Author’s Note

August, 2016

This book has two objectives: 1) to explain why the American Right seems to have an increasingly difficult time with basic principles of governance required for a free society; and 2) to make a case for government that is consistent with the American ideal of liberty, our modern institutions, and the key values of both political parties.

Donald Trump’s 2016 nomination for president brings the first question to the foreground of American debate (as I thought it might when I began writing this book a year ago). It’s not hard to spot Trump’s authoritarian tendencies and disregard for many of the principles on which this country was founded. But these difficulties with political freedom have been long-simmering on the American Right, and extend beyond Trump. For example, among leading Republican primary candidates in 2016, we often saw:

  • A lack of concern for civil liberties and the rule of law
  • Unserious budget plans that point to significant deficit spending
  • A lack of concern about melding religion and politics
  • An intense focus on the personality of leadership
  • Hostility to science, the press, and the empirical world

To be clear, there are no angels in politics on the Left or the Right. That said, many people are mystified by the direction of the American Right. I felt compelled to write this book because recent political events have borne out a longstanding thesis of mine: Misguided idealism on the American Right is undermining its best elements and empowering its worst.

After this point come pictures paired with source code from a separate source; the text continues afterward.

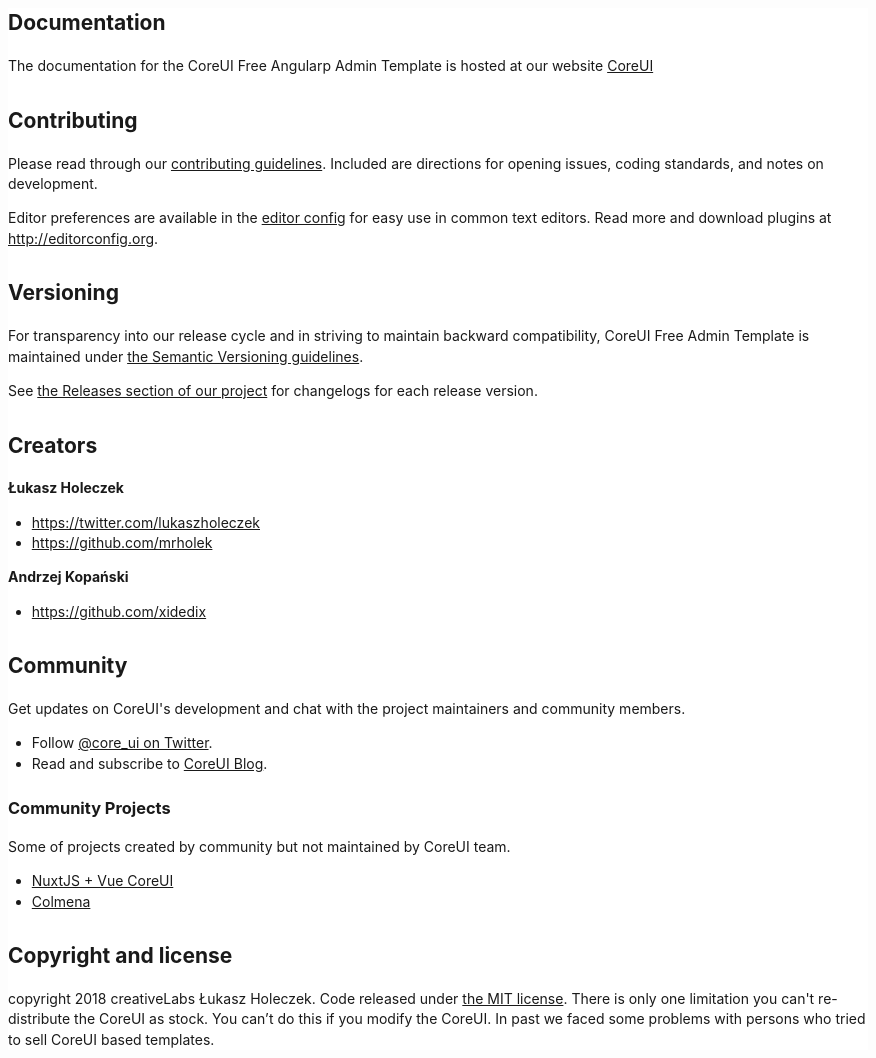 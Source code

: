 ## Documentation

The documentation for the CoreUI Free Angularp Admin Template is hosted at our website [CoreUI](https://coreui.io/angular/)

## Contributing

Please read through our [contributing guidelines](https://github.com/coreui/coreui-free-angular-admin-template/blob/master/CONTRIBUTING.md). Included are directions for opening issues, coding standards, and notes on development.

Editor preferences are available in the [editor config](https://github.com/coreui/coreui-free-angular-admin-template/blob/master/.editorconfig) for easy use in common text editors. Read more and download plugins at <http://editorconfig.org>.

## Versioning

For transparency into our release cycle and in striving to maintain backward compatibility, CoreUI Free Admin Template is maintained under [the Semantic Versioning guidelines](http://semver.org/).

See [the Releases section of our project](https://github.com/coreui/coreui-free-angular-admin-template/releases) for changelogs for each release version.

## Creators

**Łukasz Holeczek**

* <https://twitter.com/lukaszholeczek>
* <https://github.com/mrholek>

**Andrzej Kopański**

* <https://github.com/xidedix>

## Community

Get updates on CoreUI's development and chat with the project maintainers and community members.

- Follow [@core_ui on Twitter](https://twitter.com/core_ui).
- Read and subscribe to [CoreUI Blog](https://coreui.ui/blog/).

### Community Projects

Some of projects created by community but not maintained by CoreUI team.

* [NuxtJS + Vue CoreUI](https://github.com/muhibbudins/nuxt-coreui)
* [Colmena](https://github.com/colmena/colmena)

## Copyright and license

copyright 2018 creativeLabs Łukasz Holeczek. Code released under [the MIT license](https://github.com/coreui/coreui-free-angular-admin-template/blob/master/LICENSE).
There is only one limitation you can't re-distribute the CoreUI as stock. You can’t do this if you modify the CoreUI. In past we faced some problems with persons who tried to sell CoreUI based templates.
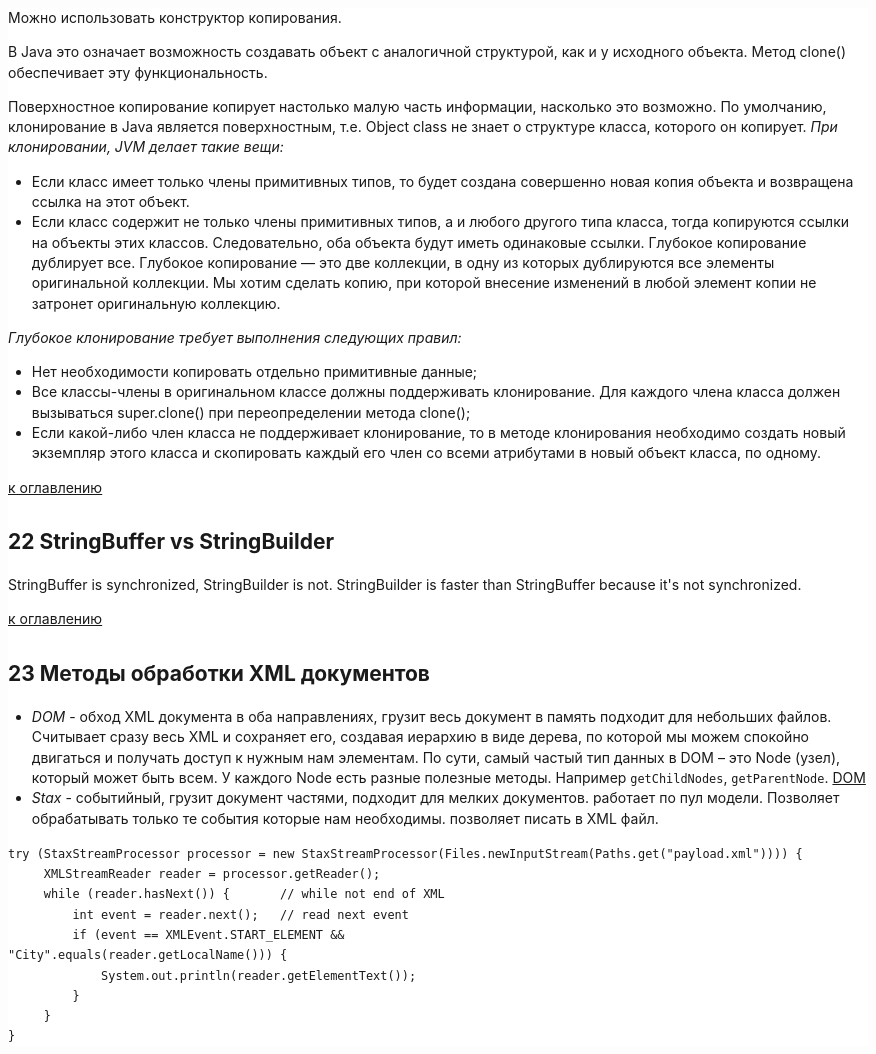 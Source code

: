 Можно использовать конструктор копирования.

В Java это означает возможность создавать объект с аналогичной структурой, как и у исходного объекта. 
Метод clone() обеспечивает эту функциональность.

Поверхностное копирование копирует настолько малую часть информации, насколько это возможно. 
По умолчанию, клонирование в Java является поверхностным, т.е. Object class не знает о структуре класса, которого он копирует. 
*При клонировании, JVM делает такие вещи:*   
+ Если класс имеет только члены примитивных типов, то будет создана совершенно новая копия объекта и возвращена ссылка на этот объект.
+ Если класс содержит не только члены примитивных типов, а и любого другого типа класса, тогда копируются ссылки на объекты этих классов. 
Следовательно, оба объекта будут иметь одинаковые ссылки.
Глубокое копирование дублирует все. 
Глубокое копирование — это две коллекции, в одну из которых дублируются все элементы оригинальной коллекции. 
Мы хотим сделать копию, при которой внесение изменений в любой элемент копии не затронет оригинальную коллекцию. 

*Глубокое клонирование требует выполнения следующих правил:*
+ Нет необходимости копировать отдельно примитивные данные;
+ Все классы-члены в оригинальном классе должны поддерживать клонирование. 
Для каждого члена класса должен вызываться super.clone() при переопределении метода clone();
+ Если какой-либо член класса не поддерживает клонирование, 
то в методе клонирования необходимо создать новый экземпляр этого класса и скопировать каждый его член со всеми атрибутами в новый объект класса, 
по одному.

[к оглавлению](#Вопросы-для-собеседования-минимум)

## 22 StringBuffer vs StringBuilder

StringBuffer is synchronized, StringBuilder is not.
StringBuilder is faster than StringBuffer because it's not synchronized.

[к оглавлению](#Вопросы-для-собеседования-минимум)

## 23 Методы обработки XML документов

+ *DOM* - обход XML документа в оба направлениях, грузит весь документ в память подходит для небольших файлов.
Cчитывает сразу весь XML и сохраняет его, создавая иерархию в виде дерева, 
по которой мы можем спокойно двигаться и получать доступ к нужным нам элементам. По сути, самый частый тип данных в DOM – это Node (узел), который может быть всем. У каждого Node есть разные полезные методы. Например `getChildNodes`, `getParentNode`.
[DOM](https://javarush.ru/groups/posts/656-konkurs-osnovih-xml-dlja-java-programmista---chastjh-31-iz-3---dom)
+ *Stax* - событийный, грузит документ частями, подходит для мелких документов. работает по пул модели. 
Позволяет обрабатывать только те события которые нам необходимы. позволяет писать в XML файл.
```
try (StaxStreamProcessor processor = new StaxStreamProcessor(Files.newInputStream(Paths.get("payload.xml")))) {
     XMLStreamReader reader = processor.getReader();
     while (reader.hasNext()) {       // while not end of XML
         int event = reader.next();   // read next event
         if (event == XMLEvent.START_ELEMENT && 
"City".equals(reader.getLocalName())) {
             System.out.println(reader.getElementText());
         }
     }
}
```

My goal is to offer a substantive yet readable book that meets both objectives above—a book that explains this misguided idealism and constructively points to a different direction forward. Elections matter. Politics, ideas, and ideals matter. If the upcoming U.S. election were only a referendum on whether or not to condone torture of terror suspects, or only a referendum on whether an American-born judge should be deemed unfit because of his “heritage,” then I would hope for the nation to make the correct decision.

But even if those questions are decided correctly, we still have a long way to go to govern in a way that meets the potential of our ideals. Though this book focuses on the American Right, my hope is that it is received in the spirit in which it was written—an earnest effort to make sense of recent political developments by considering principles of political freedom common to us all.